Keene High team reaches Holy Grail, a first state title in hockey
Oddly enough, it had to end this way. Destiny demanded it. That’s the way Keene High hockey Coach Chris McIntosh saw it, at least. The Birds won their first-ever state title, 3-2, in overtime against St. Thomas Aquinas. When sophomore Joseph Walsh scored 40 seconds into overtime to lift the Blackbirds over St. Thomas Aquinas in the Division II state championship game here Saturday, McIntosh said it just seemed right. That a kinder fate had intervened. Walsh’s goal handed Keene a dramatic 3-2 victory and its first-ever state title.
“If we were going to win a championship,” McIntosh said, “it couldn’t have been authored any better.”
It was Walsh who scored the game-winner with 2:05 to go Friday against Dover in the semifinals. Saturday’s game-winner alone qualified him for hero status; two deciding markers in less than 24 hours, well … the history of that will be shared over the years, and it will yield its own descriptions. But there is no denying that his for-all-the-marbles goal Saturday is the biggest of his young career. It put the Blackbirds in a new stratosphere – that of state champion – and it prevented having to endure a defeat in this very moment for a second straight year.
Here is how it went down: On Keene’s first possession in the offensive zone of sudden-death overtime, senior captain Tim Greenwood carried the puck across the offensive blue line along the left half-wall. He came to a stop near the top of the faceoff circle and fired a pass to Owen Haas entering the zone on the right side with a full head of steam. Haas let a wrist shot go, but was denied by St. Thomas goaltender Chris Eno. Walsh was there for the rebound. Walsh’s first attempt didn’t cross the line, but his second effort was just enough.“I just saw the puck going to the net and I knew we needed to drive it home,” Walsh said. “I wasn’t giving up on it.”

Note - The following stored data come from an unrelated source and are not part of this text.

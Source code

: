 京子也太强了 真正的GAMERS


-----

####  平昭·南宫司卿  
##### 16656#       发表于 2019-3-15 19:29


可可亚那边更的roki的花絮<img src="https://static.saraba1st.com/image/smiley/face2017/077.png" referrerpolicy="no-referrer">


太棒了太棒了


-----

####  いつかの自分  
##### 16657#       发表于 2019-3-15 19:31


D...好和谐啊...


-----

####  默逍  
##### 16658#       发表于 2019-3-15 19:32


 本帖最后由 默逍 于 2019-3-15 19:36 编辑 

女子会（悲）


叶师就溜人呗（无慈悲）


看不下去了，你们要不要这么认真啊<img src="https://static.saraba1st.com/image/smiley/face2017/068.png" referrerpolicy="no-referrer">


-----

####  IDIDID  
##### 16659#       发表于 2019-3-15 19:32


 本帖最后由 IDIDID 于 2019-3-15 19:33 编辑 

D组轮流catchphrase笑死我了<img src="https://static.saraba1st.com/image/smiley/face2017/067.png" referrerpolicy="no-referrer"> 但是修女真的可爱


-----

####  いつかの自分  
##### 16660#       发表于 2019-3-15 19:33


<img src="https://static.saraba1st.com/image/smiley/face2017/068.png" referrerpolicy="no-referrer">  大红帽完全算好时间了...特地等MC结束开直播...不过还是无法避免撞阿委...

The goal was made more dramatic because the Blackbirds, leading 2-1, had given up the equalizer with just 1:11 to play in regulation. St. Thomas Aquinas’ Matt Maclean tallied that goal. In that suspenseful twist, Keene center Zach Mooers won a defensive-zone faceoff back toward his own goal. Maclean made a quick move toward the puck and dove to get an attempt at goal. Maclean swatted at the puck and sent it up and over the shoulder of Keene goaltender Myles Ditkoff. It rattled around off the post and in the crease, but Haas’s attempt to clear it was unsuccessful. The Birds poise and resolve in the face of that adversity is the stuff of champions.“It truly couldn’t have happened any other way; it was just too good,” McIntosh said, again referring to the electrifying script that played out. “Everything that this team’s been through the past couple years – the triumphs, some of the disappointments … this moment was just perfect.” After a scoreless first period, St. Thomas was first on the board. Maclean got his first of the night when Jojo Grella recovered a loose puck behind the net. Maclean found himself wide open in front of Ditkoff. When he gathered the pass, Maclean wasted no time in firing it past Ditkoff. In quick — call it an omen? — fashion, the Birds responded. Just two minutes later, Ben Brown skated behind the net, after his aggressive forechecking forced a turnover. Mooers collected the puck and got it out front to Dimitri Seger, who buried it for his second goal in two days. The game stayed even at two until the 12:51 mark of the third period. That’s when Marcin Maleski found Greenwood waiting at Keene’s offensive blue line. Greenwood rushed into the zone on a 2- on-1 advantage with Walsh streaking toward the net. The senior captain elected to shoot and sent it past the glove of Eno and, short side, to put Keene ahead.
The Birds might have preferred to draw up the game differently, but on this big stage anything goes, and the unexpected, history shows, is to be expected.“You can’t win a championship without adversity,” the Birds’ first-year head coach said. “I felt like it was the icing on the cake.” The moment got bigger and the moment got better.
“We actually really embraced the fact that we got a chance to go out there and score a goal that was going to end it and let us just go nuts on the ice.”
Helmets, gloves and sticks flew in the seconds after Walsh’s resounding goal, the one that history will retell. The Birds tasted a different result a year ago, but they answered by earning the No. 1 seed this season, and finishing the deal. Haas, who played junior hockey in California last season, returned to Keene this year with the hopes of bringing home a state title. He registered an assist in Saturday’s final and another one in the semifinal.
“Coming back, the team has worked so hard all year,” Haas said. “To make it out on top is unbelievable.”
The Birds lose eight seniors, but their young cast is proven and tested, players like Walsh, Mooers and sophomores Ben Brown and Brian Langevin. Among the graduating seniors are the team’s captains: Greenwood, Aiden Kane and Marcin Maleski.